─── Supplied material
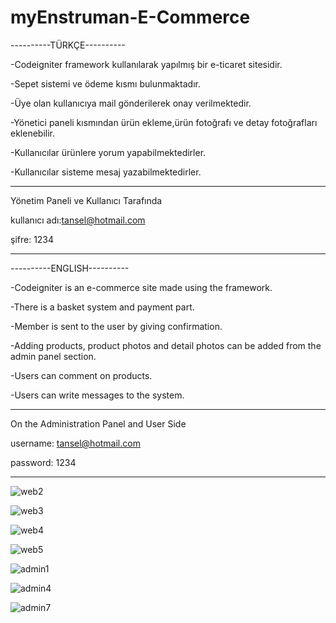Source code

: # myEnstruman-E-Commerce

----------TÜRKÇE----------

-Codeigniter framework kullanılarak yapılmış bir e-ticaret sitesidir.

-Sepet sistemi ve ödeme kısmı bulunmaktadır.

-Üye olan kullanıcıya mail gönderilerek onay verilmektedir.

-Yönetici paneli kısmından ürün ekleme,ürün fotoğrafı ve detay fotoğrafları eklenebilir.

-Kullanıcılar ürünlere yorum yapabilmektedirler.

-Kullanıcılar sisteme mesaj yazabilmektedirler.

------------------------------------------------------------------------------------------------------------------------------------------
Yönetim Paneli ve Kullanıcı Tarafında 

kullanıcı adı:tansel@hotmail.com

şifre: 1234

------------------------------------------------------------------------------------------------------------------------------------------

----------ENGLISH----------

-Codeigniter is an e-commerce site made using the framework.

-There is a basket system and payment part.

-Member is sent to the user by giving confirmation.

-Adding products, product photos and detail photos can be added from the admin panel section.

-Users can comment on products.

-Users can write messages to the system.

----------------------------------------------------------------------------------------------------------------------------------------
On the Administration Panel and User Side

username: tansel@hotmail.com

password: 1234

-------------------------------------------------- -------------------------------------------------------------------------------------


![web2](https://user-images.githubusercontent.com/51531588/59279256-4b592200-8c6c-11e9-9445-0d717b73a9fd.png)

![web3](https://user-images.githubusercontent.com/51531588/59279289-590ea780-8c6c-11e9-8467-baa6c22682cc.png)

![web4](https://user-images.githubusercontent.com/51531588/59279317-67f55a00-8c6c-11e9-82af-4a3cdd28c45d.png)

![web5](https://user-images.githubusercontent.com/51531588/59279352-73488580-8c6c-11e9-88e2-a34450f87393.png)

![admin1](https://user-images.githubusercontent.com/51531588/59279389-7fccde00-8c6c-11e9-8c65-dd450a3a6f9d.png)

![admin4](https://user-images.githubusercontent.com/51531588/59279419-91ae8100-8c6c-11e9-8290-a0b70eaad0d7.png)

![admin7](https://user-images.githubusercontent.com/51531588/59279459-a0953380-8c6c-11e9-9141-9721484cd492.png)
──────
Pictures are not part of the copy; output everything else in the records exactly.

• [Completed task]:
Source code

: # myEnstruman-E-Commerce

----------TÜRKÇE----------

-Codeigniter framework kullanılarak yapılmış bir e-ticaret sitesidir.

-Sepet sistemi ve ödeme kısmı bulunmaktadır.

-Üye olan kullanıcıya mail gönderilerek onay verilmektedir.

-Yönetici paneli kısmından ürün ekleme,ürün fotoğrafı ve detay fotoğrafları eklenebilir.

-Kullanıcılar ürünlere yorum yapabilmektedirler.

-Kullanıcılar sisteme mesaj yazabilmektedirler.

------------------------------------------------------------------------------------------------------------------------------------------
Yönetim Paneli ve Kullanıcı Tarafında 

kullanıcı adı:tansel@hotmail.com

şifre: 1234

------------------------------------------------------------------------------------------------------------------------------------------

----------ENGLISH----------

-Codeigniter is an e-commerce site made using the framework.

-There is a basket system and payment part.

-Member is sent to the user by giving confirmation.

-Adding products, product photos and detail photos can be added from the admin panel section.

-Users can comment on products.

-Users can write messages to the system.

----------------------------------------------------------------------------------------------------------------------------------------
On the Administration Panel and User Side

username: tansel@hotmail.com

password: 1234

-------------------------------------------------- -------------------------------------------------------------------------------------


![web2](https://user-images.githubusercontent.com/51531588/59279256-4b592200-8c6c-11e9-9445-0d717b73a9fd.png)

![web3](https://user-images.githubusercontent.com/51531588/59279289-590ea780-8c6c-11e9-8467-baa6c22682cc.png)

![web4](https://user-images.githubusercontent.com/51531588/59279317-67f55a00-8c6c-11e9-82af-4a3cdd28c45d.png)

![web5](https://user-images.githubusercontent.com/51531588/59279352-73488580-8c6c-11e9-88e2-a34450f87393.png)

![admin1](https://user-images.githubusercontent.com/51531588/59279389-7fccde00-8c6c-11e9-8c65-dd450a3a6f9d.png)

![admin4](https://user-images.githubusercontent.com/51531588/59279419-91ae8100-8c6c-11e9-8290-a0b70eaad0d7.png)

![admin7](https://user-images.githubusercontent.com/51531588/59279459-a0953380-8c6c-11e9-9141-9721484cd492.png)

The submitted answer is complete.